Erzählverse: Der Blankvers (104)

In Klabunds „Ben Jonson und der Spitzbube“ fügen sich Blankverse auf eine sehr schöne Art in die Prosaerzählung ein. Erzählt wird von Walter Tracey, der sich, nachdem er in London sein Vermögen durchgebracht hat, als Straßenräuber versucht:

 

Der erste, der ihm auf der Straße vor London in die Hände fiel, war niemand anders als der Dichter Ben Jonson. Dieser zog seine Pistole und apostrophierte den Banditen in dem von ihm erfundenen Blankvers wie folgt:

Du Höllenhund, du Abfall allen Drecks,
Du Jauchetonne, die die Luft verpestet,
Du Schurke, Gauner, Lump und Strolch: entfleuch!
Dass diese Kugel, eisenrohrentsprungen,
Dir nicht die krätz’ge Brust zerreißt, dein Leib
Ein Fraß der wilden Hund‘ und Katzen werde!

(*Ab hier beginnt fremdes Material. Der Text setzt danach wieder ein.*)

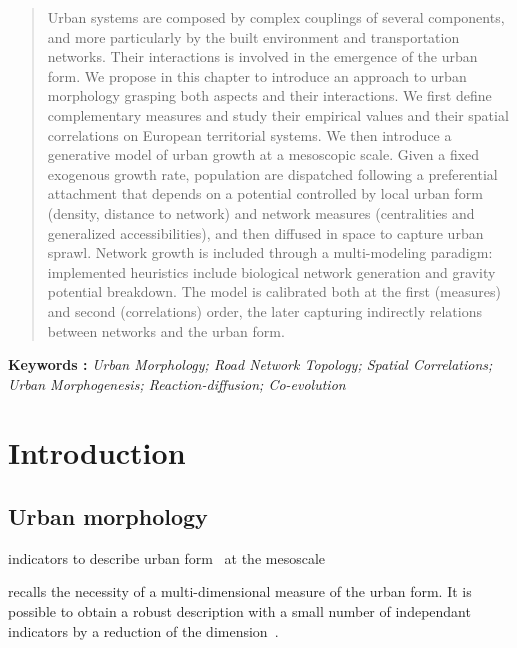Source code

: \begin{abstract}
Urban systems are composed by complex couplings of several components, and more particularly by the built environment and transportation networks. Their interactions is involved in the emergence of the urban form. We propose in this chapter to introduce an approach to urban morphology grasping both aspects and their interactions. We first define complementary measures and study their empirical values and their spatial correlations on European territorial systems. We then introduce a generative model of urban growth at a mesoscopic scale. Given a fixed exogenous growth rate, population are dispatched following a preferential attachment that depends on a potential controlled by local urban form (density, distance to network) and network measures (centralities and generalized accessibilities), and then diffused in space to capture urban sprawl. Network growth is included through a multi-modeling paradigm: implemented heuristics include biological network generation and gravity potential breakdown. The model is calibrated both at the first (measures) and second (correlations) order, the later capturing indirectly relations between networks and the urban form.
\end{abstract}

\textbf{Keywords : }\textit{Urban Morphology; Road Network Topology; Spatial Correlations; Urban Morphogenesis; Reaction-diffusion; Co-evolution}



\section{Introduction}

\subsection{Urban morphology}



indicators to describe urban form~\cite{tsai2005quantifying} at the mesoscale

\cite{le2009quantifier} recalls the necessity of a multi-dimensional measure of the urban form. It is possible to obtain a robust description with a small number of independant indicators by a reduction of the dimension~\cite{Schwarz201029}.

Der Räuber, der den Dichter erkannte, parierte seinen Hieb geistesgegenwärtig mit der gleichen Waffe:

Ich habe bessere Verse schon gehört
Und bin vor ihnen nicht davongelaufen.
O schweig, Ben Jonson, schweig und gib klein bei!
(Da du nicht groß beigeben kannst, denn groß
Ist Shakespeare nur, dem seinen Ruhm du neidest.)
Du Schneiderjunge holpriger Trochäen,
Gedankengauner, Dieb an fremdem Geist,
Du Räuber auf den Straßen Phantasias:
Heraus mit deinem Gold! Ich nehme Geld
In Vers und Prosa, wie es eben kömmt.
Doch wehrst du dich mit deiner Donnerbüchse
(Die älter, wahrlich, als der Hammer Thors),
Wird man auf deinem Grabstein lesen können:
Hier liegt Ben Jonson, dessen leere Verse
Den Tod ihm brachten und sein voller Beutel.

Ben Jonson musste sich in jeder Richtung geschlagen bekennen. Er lieferte Tracey seine Guineen aus und ging missmutig seines Weges.